Work instructions
From the listing below, pull each line that includes "image".

Provided records
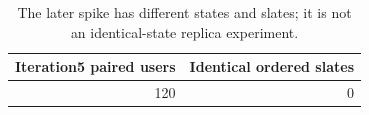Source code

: \begin{table}[htbp!]
\centering
\small
\setlength{\tabcolsep}{3pt}
\renewcommand{\arraystretch}{1.1}
\begin{tabular}{rr}
\hline
Iteration5 paired users & Identical ordered slates \\
\hline
120 & 0 \\
\hline
\end{tabular}
\caption{The later spike has different states and slates; it is not an identical-state replica experiment.}
\label{chap:results:tab:rq1_spike_later_context}
\end{table}
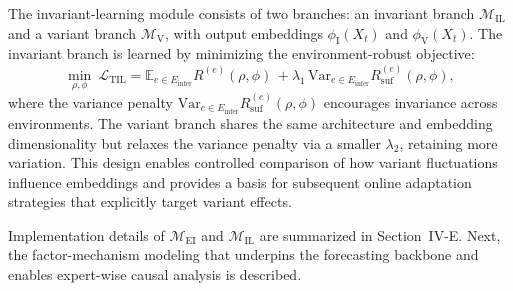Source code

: ﻿\documentclass[journal]{IEEEtran}
\newenvironment{auditproblemblock}{\begingroup\color{red}}{\endgroup}
\begin{document}
The invariant-learning module consists of two branches: an invariant branch $\mathcal{M}_{\mathrm{IL}}$ and a variant branch $\mathcal{M}_{\mathrm{V}}$, with output embeddings $\phi_{\mathrm{I}}(X_t)$ and $\phi_{\mathrm{V}}(X_t)$. The invariant branch is learned by minimizing the environment-robust objective:
\begin{equation}
\min_{\rho,\phi}\ \mathcal{L}_{\mathrm{TIL}}
=\mathbb{E}_{e\in E_{\mathrm{infer}}}R^{(e)}(\rho,\phi)
\,+\lambda_1\,\mathrm{Var}_{e\in E_{\mathrm{infer}}} R_{\mathrm{suf}}^{(e)}(\rho,\phi),
\end{equation}
\begin{auditproblemblock}
where the variance penalty $\mathrm{Var}_{e\in E_{\mathrm{infer}}} R_{\mathrm{suf}}^{(e)}(\rho,\phi)$ encourages invariance across environments. The variant branch shares the same architecture and embedding dimensionality but relaxes the variance penalty via a smaller $\lambda_2$, retaining more variation. This design enables controlled comparison of how variant fluctuations influence embeddings and provides a basis for subsequent online adaptation strategies that explicitly target variant effects. 

Implementation details of $\mathcal{M}_{\mathrm{EI}}$ and $\mathcal{M}_{\mathrm{IL}}$ are summarized in Section~IV-E. Next, the factor-mechanism modeling that underpins the forecasting backbone and enables expert-wise causal analysis is described.
\end{auditproblemblock}
\end{document}
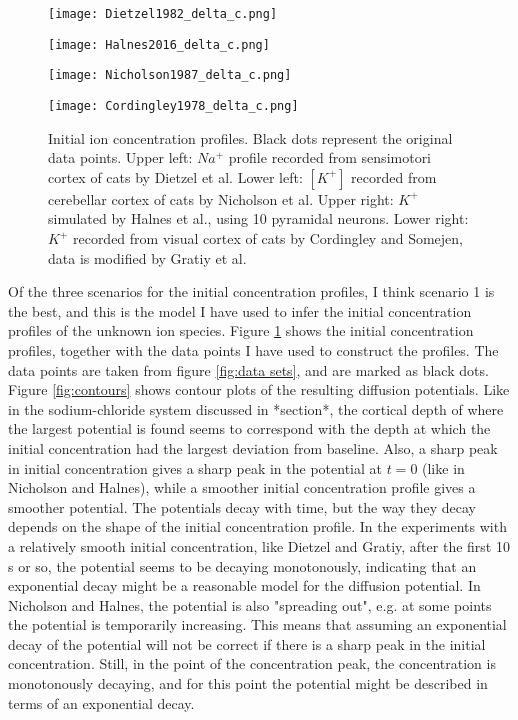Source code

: \documentclass{article}
\begin{document}
\begin{figure}[!tbp]
  \centering
  \begin{minipage}[b]{0.45\textwidth}
    \texttt{[image: Dietzel1982\_delta\_c.png]}
  \end{minipage}
  \hfill
  \begin{minipage}[b]{0.45\textwidth}
    \texttt{[image: Halnes2016\_delta\_c.png]}
  \end{minipage}
    \begin{minipage}[b]{0.45\textwidth}
    \texttt{[image: Nicholson1987\_delta\_c.png]}
  \end{minipage}
  \hfill
  \begin{minipage}[b]{0.45\textwidth}
    \texttt{[image: Cordingley1978\_delta\_c.png]}
  \end{minipage}
  \caption{Initial ion concentration profiles. Black dots represent the original data points. Upper left: $Na^+$ profile recorded from sensimotori cortex of cats by Dietzel et al. Lower left: $[K^+]$  recorded from cerebellar cortex of cats by Nicholson et al. Upper right:  $K^+$ simulated by Halnes et al., using 10 pyramidal neurons. Lower right: $K^+$ recorded from visual cortex of cats by Cordingley and Somejen, data is modified by Gratiy et al.}
  \label{fig:initial concentrations}
\end{figure} 
Of the three scenarios for the initial concentration profiles, I think scenario 1 is the best, and this is the model I have used to infer the initial concentration profiles of the unknown ion species. Figure \ref{fig:initial concentrations} shows the initial concentration profiles, together with the data points I have used to construct the profiles. The data points are taken from figure \ref{fig:data sets}, and are marked as black dots. Figure \ref{fig:contours} shows contour plots of the resulting diffusion potentials. Like in the sodium-chloride system discussed in *section*, the cortical depth of where the largest potential is found seems to correspond with the depth at which the initial concentration had the largest deviation from baseline. Also, a sharp peak in initial concentration gives a sharp peak in the potential at $t=0$ (like in Nicholson and Halnes), while a smoother initial concentration profile gives a smoother potential. The potentials decay with time, but the way they decay depends on the shape of the initial concentration profile. In the experiments with a relatively smooth initial concentration, like Dietzel and Gratiy, after the first 10 s or so, the potential seems to be decaying monotonously, indicating that an exponential decay might be a reasonable model for the diffusion potential. In Nicholson and Halnes, the potential is also "spreading out", e.g. at some points the potential is temporarily increasing. This means that assuming an exponential decay of the potential will not be correct if there is a sharp peak in the initial concentration. Still, in the point of the concentration peak, the concentration is monotonously decaying, and for this point the potential might be described in terms of an exponential decay. 
\end{document}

Solution for this task
    \texttt{[image: Dietzel1982\_delta\_c.png]}
    \texttt{[image: Halnes2016\_delta\_c.png]}
    \texttt{[image: Nicholson1987\_delta\_c.png]}
    \texttt{[image: Cordingley1978\_delta\_c.png]}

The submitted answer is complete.